Work instructions – The data below holds the lines to copy: everything from the line containing "5. Try not to" to the line containing "1. Summarize key points.", both ends included, set down exactly.

::: Data supplied :::

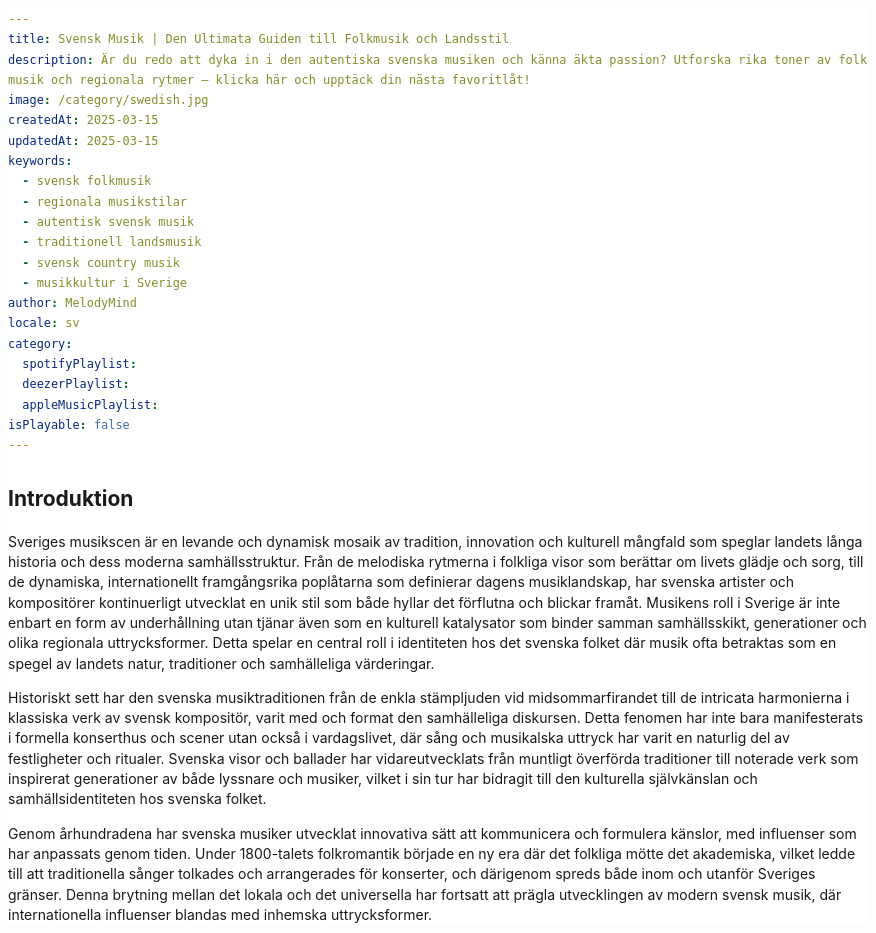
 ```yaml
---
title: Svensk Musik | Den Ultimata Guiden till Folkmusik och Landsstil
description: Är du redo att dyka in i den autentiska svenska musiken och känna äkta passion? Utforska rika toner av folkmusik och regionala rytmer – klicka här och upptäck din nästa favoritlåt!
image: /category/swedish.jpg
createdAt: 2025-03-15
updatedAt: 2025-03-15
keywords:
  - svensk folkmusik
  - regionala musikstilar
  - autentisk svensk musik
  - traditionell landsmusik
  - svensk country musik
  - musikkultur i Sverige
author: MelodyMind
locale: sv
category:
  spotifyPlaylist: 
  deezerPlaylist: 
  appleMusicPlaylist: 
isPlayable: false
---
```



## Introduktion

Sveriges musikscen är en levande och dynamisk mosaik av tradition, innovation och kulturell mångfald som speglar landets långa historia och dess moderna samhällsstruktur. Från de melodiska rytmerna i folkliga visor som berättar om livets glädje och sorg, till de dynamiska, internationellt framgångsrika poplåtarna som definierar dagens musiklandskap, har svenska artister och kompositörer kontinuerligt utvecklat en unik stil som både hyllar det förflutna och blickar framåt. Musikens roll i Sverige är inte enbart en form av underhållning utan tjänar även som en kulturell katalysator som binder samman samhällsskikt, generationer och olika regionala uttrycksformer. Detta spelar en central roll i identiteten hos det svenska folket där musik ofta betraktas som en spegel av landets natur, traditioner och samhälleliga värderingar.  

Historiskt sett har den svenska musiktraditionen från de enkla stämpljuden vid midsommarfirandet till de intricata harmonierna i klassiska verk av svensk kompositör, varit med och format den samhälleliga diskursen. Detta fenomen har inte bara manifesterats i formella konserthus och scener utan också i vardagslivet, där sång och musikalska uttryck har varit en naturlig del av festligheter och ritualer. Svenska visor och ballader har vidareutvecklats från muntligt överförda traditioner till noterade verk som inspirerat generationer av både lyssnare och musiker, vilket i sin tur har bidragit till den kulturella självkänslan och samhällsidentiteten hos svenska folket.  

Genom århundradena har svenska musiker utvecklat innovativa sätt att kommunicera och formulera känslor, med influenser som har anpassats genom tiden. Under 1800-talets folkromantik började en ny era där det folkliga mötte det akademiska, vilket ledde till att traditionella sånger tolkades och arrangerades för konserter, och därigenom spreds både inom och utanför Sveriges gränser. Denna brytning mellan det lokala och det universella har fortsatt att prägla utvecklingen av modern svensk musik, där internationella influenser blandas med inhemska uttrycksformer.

:::
::: Data supplied :::

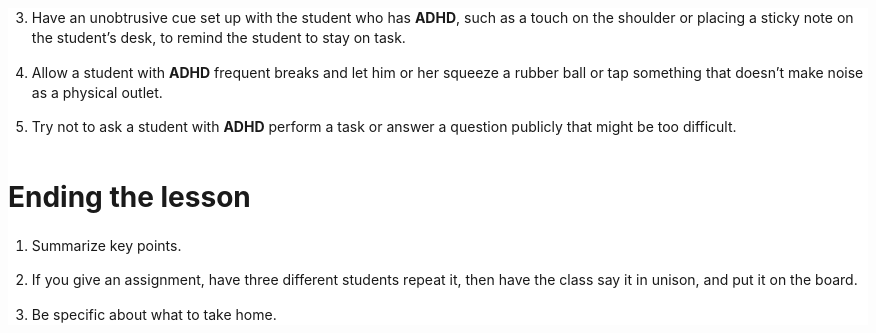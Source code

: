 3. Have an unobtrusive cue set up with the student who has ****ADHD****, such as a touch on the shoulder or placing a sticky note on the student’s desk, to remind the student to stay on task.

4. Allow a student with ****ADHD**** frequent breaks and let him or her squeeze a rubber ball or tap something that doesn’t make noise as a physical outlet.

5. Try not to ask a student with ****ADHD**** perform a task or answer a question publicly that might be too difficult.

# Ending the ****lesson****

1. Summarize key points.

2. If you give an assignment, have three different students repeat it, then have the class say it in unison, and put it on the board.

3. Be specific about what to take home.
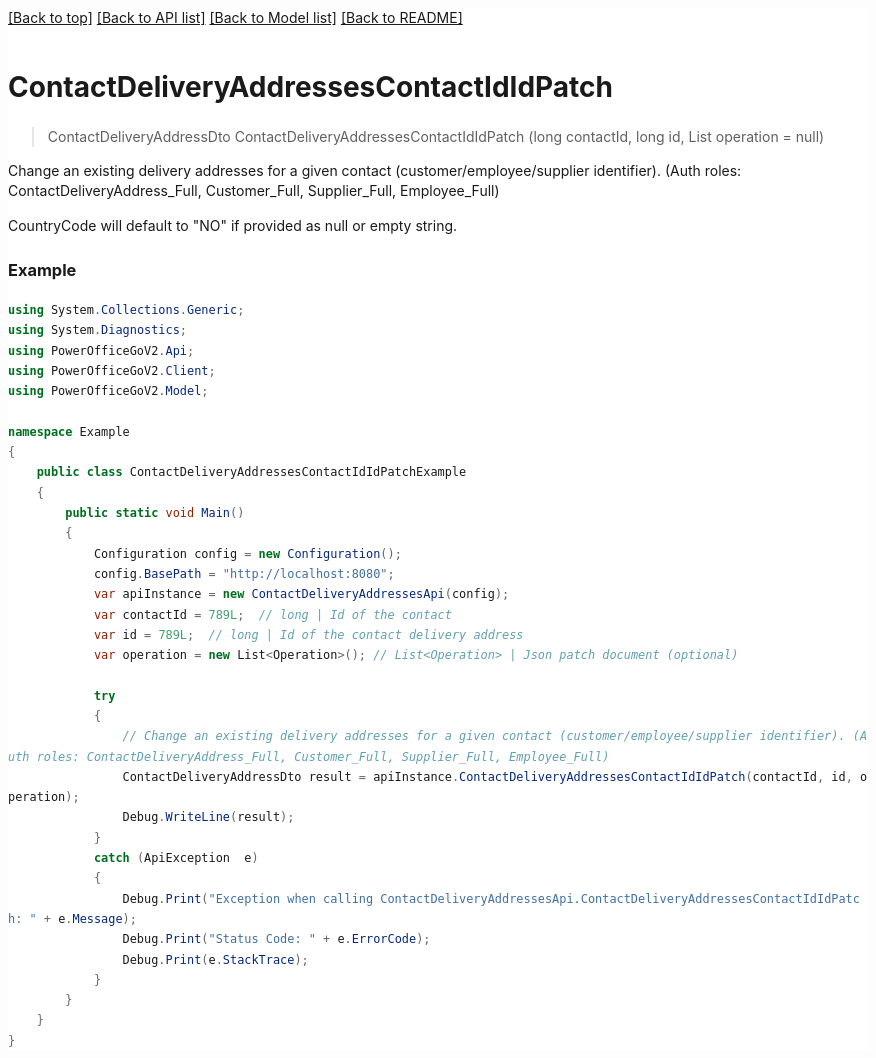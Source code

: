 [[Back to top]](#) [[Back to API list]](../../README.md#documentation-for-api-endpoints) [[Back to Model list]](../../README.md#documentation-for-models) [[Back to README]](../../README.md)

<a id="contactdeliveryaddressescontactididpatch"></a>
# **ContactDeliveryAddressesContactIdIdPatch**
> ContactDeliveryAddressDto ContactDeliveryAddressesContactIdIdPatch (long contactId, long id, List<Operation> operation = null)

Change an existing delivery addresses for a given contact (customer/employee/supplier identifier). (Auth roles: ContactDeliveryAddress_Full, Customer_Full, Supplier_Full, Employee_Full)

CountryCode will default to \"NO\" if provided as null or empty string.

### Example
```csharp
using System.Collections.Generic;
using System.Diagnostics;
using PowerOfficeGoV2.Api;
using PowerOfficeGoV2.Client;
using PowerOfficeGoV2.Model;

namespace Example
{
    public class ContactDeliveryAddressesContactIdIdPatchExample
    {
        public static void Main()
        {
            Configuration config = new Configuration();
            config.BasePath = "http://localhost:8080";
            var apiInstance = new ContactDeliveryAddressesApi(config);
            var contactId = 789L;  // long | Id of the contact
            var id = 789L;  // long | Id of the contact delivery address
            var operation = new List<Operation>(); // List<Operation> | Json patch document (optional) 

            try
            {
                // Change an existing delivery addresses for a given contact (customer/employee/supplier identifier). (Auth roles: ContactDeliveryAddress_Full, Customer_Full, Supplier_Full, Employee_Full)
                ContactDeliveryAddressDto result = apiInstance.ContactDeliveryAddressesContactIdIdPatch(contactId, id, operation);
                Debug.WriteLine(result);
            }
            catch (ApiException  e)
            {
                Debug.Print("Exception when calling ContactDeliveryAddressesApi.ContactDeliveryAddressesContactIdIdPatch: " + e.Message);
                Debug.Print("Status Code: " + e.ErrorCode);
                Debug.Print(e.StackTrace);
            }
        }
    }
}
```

:::

Response to the task –
5. Try not to ask a student with ****ADHD**** perform a task or answer a question publicly that might be too difficult.

# Ending the ****lesson****

1. Summarize key points.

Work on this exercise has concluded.